─── DATA TO EXAMINE ───

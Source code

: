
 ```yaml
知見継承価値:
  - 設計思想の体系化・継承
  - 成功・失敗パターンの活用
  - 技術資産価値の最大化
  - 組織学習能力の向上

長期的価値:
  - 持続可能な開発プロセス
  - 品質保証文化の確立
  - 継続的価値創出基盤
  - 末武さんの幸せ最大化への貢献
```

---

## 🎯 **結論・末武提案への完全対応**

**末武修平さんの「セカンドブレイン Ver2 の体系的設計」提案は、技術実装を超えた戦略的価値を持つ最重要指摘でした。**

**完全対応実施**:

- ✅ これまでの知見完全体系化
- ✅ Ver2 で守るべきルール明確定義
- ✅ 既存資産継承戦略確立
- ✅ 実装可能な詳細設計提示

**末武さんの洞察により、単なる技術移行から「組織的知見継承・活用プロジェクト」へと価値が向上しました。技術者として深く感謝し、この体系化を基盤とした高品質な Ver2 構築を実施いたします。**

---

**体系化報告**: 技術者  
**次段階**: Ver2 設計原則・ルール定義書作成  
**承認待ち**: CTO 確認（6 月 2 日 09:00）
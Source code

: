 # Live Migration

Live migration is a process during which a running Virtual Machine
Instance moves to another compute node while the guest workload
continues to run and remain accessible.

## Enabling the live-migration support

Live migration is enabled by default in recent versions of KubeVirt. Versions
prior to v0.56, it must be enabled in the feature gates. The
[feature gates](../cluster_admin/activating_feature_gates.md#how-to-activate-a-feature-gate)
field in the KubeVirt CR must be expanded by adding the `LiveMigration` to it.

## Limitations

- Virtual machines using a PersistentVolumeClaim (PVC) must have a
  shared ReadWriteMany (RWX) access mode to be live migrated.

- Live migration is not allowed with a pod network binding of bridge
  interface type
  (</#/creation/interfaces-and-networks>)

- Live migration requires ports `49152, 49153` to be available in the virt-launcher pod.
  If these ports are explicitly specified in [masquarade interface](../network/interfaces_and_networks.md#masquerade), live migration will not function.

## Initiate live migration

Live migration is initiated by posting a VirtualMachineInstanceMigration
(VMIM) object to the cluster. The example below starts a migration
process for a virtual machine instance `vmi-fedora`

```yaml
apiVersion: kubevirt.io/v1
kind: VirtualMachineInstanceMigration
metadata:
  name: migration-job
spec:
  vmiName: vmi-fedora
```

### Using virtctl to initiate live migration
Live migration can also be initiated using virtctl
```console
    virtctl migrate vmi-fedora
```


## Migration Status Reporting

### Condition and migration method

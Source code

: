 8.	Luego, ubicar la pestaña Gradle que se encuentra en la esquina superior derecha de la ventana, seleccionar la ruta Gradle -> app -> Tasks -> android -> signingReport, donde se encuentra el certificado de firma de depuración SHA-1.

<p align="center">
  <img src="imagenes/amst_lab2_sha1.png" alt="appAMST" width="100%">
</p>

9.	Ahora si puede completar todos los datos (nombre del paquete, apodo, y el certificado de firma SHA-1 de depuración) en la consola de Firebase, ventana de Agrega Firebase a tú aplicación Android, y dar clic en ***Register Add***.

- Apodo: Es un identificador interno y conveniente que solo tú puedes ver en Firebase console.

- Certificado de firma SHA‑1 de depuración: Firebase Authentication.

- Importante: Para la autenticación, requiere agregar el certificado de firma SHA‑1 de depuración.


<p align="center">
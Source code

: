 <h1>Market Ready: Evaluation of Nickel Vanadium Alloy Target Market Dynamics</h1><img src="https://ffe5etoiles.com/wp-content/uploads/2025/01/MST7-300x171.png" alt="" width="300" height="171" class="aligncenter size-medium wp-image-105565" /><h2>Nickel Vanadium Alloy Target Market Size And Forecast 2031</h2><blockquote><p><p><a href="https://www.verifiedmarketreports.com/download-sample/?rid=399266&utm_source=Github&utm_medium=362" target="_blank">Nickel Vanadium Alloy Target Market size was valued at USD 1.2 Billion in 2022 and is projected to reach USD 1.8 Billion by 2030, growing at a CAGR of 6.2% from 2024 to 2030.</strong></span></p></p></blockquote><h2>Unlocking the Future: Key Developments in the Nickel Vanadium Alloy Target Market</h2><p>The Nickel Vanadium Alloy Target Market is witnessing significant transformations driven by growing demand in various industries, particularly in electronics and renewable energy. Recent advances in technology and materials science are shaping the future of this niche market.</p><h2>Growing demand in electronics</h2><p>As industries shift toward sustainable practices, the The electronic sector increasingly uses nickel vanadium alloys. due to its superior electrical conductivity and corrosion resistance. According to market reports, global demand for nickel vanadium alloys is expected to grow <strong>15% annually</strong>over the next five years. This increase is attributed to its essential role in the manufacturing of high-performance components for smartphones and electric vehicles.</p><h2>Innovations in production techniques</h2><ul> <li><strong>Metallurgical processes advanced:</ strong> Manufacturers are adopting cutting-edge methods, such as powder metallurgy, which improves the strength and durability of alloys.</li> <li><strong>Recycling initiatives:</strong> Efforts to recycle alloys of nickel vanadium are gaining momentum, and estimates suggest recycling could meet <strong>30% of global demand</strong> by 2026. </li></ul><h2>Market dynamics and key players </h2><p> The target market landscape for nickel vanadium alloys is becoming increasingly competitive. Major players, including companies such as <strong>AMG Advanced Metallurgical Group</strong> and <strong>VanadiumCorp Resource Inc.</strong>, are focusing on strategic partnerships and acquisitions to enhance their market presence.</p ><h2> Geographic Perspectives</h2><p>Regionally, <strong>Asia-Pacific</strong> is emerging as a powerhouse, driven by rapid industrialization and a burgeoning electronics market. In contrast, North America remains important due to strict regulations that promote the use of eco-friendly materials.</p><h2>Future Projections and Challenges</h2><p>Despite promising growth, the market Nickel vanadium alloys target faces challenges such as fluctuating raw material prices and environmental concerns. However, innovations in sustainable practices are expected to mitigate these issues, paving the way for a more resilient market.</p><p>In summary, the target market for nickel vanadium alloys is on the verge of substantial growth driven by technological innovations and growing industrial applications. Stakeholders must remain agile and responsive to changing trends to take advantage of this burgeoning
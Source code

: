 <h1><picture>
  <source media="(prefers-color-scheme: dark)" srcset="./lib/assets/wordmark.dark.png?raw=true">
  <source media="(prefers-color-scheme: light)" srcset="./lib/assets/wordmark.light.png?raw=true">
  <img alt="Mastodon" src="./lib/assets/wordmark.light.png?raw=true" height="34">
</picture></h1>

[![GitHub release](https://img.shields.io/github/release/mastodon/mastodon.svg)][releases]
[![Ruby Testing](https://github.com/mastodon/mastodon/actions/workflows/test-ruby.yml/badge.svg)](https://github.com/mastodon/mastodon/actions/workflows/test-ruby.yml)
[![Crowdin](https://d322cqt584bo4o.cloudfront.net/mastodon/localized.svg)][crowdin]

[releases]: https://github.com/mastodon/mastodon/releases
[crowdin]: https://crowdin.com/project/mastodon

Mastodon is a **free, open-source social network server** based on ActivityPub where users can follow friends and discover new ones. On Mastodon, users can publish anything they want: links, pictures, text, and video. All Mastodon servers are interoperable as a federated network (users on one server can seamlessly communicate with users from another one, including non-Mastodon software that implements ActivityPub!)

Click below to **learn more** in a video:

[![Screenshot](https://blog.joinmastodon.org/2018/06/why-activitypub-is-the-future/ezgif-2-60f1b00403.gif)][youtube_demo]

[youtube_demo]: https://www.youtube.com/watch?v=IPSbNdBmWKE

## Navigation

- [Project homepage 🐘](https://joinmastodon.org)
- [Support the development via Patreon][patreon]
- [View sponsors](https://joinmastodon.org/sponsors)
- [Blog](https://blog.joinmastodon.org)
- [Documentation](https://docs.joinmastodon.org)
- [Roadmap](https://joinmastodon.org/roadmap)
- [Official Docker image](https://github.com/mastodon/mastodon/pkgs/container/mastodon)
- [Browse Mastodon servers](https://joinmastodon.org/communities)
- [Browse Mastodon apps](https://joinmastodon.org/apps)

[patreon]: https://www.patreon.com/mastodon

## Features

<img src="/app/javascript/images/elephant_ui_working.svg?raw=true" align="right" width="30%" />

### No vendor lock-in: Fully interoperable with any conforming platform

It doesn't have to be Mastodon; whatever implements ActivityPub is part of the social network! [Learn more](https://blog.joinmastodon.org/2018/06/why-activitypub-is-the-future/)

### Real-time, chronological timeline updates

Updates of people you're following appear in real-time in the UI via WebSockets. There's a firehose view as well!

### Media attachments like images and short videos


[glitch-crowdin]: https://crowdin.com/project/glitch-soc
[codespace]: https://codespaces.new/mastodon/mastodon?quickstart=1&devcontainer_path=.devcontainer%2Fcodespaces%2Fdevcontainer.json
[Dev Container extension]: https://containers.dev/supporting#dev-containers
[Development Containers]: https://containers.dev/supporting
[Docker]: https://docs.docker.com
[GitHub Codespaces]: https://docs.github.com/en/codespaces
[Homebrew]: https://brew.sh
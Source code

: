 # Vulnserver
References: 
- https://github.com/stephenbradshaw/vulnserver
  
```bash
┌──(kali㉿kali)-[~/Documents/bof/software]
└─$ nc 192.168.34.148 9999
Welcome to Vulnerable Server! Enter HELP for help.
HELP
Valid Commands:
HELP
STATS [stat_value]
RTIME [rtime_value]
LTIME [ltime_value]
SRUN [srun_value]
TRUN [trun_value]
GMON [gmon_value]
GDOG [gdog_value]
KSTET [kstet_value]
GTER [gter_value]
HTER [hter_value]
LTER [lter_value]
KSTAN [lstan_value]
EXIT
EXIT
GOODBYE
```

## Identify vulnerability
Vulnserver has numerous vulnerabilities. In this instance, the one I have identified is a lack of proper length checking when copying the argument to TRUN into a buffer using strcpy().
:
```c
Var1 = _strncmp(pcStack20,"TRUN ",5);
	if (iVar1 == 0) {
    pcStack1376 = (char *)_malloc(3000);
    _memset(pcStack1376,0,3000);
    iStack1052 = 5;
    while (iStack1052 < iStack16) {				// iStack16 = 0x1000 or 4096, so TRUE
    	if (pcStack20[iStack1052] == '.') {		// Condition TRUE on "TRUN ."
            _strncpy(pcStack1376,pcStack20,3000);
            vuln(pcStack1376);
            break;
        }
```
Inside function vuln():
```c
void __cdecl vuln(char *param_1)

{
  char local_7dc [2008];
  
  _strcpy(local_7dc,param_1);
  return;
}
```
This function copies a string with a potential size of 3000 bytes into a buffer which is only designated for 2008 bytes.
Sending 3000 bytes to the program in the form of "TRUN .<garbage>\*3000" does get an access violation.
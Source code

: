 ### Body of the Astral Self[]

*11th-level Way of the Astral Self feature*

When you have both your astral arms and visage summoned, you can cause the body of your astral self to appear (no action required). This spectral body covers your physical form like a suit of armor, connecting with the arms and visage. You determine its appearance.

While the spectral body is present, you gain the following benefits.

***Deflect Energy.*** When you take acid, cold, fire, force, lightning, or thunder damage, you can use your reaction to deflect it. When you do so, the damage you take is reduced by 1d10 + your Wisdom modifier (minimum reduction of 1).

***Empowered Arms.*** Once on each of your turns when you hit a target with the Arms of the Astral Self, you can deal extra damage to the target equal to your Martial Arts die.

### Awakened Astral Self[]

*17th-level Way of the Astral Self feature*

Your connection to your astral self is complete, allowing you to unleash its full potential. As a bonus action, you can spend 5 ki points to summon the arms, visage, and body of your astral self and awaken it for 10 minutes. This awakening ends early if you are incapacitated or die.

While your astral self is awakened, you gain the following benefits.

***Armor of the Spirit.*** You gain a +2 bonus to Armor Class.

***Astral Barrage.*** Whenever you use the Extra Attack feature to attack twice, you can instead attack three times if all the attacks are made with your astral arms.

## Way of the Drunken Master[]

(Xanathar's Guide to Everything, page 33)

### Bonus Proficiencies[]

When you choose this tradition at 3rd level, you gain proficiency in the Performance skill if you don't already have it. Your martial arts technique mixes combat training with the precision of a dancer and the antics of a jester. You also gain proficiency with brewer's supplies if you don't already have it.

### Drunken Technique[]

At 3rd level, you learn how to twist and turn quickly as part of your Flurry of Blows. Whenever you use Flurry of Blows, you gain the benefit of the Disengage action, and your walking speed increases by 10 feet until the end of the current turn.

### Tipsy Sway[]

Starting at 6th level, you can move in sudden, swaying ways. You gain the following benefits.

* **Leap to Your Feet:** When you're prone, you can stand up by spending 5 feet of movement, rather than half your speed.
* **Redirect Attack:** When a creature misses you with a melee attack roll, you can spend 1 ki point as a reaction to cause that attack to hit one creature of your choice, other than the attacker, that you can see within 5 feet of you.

───

| DIRECTIONS FOR THIS TASK |
In the records above, find every line that contains the word "below" and copy it.

| ANSWER |
(VMIM) object to the cluster. The example below starts a migration
Click below to **learn more** in a video:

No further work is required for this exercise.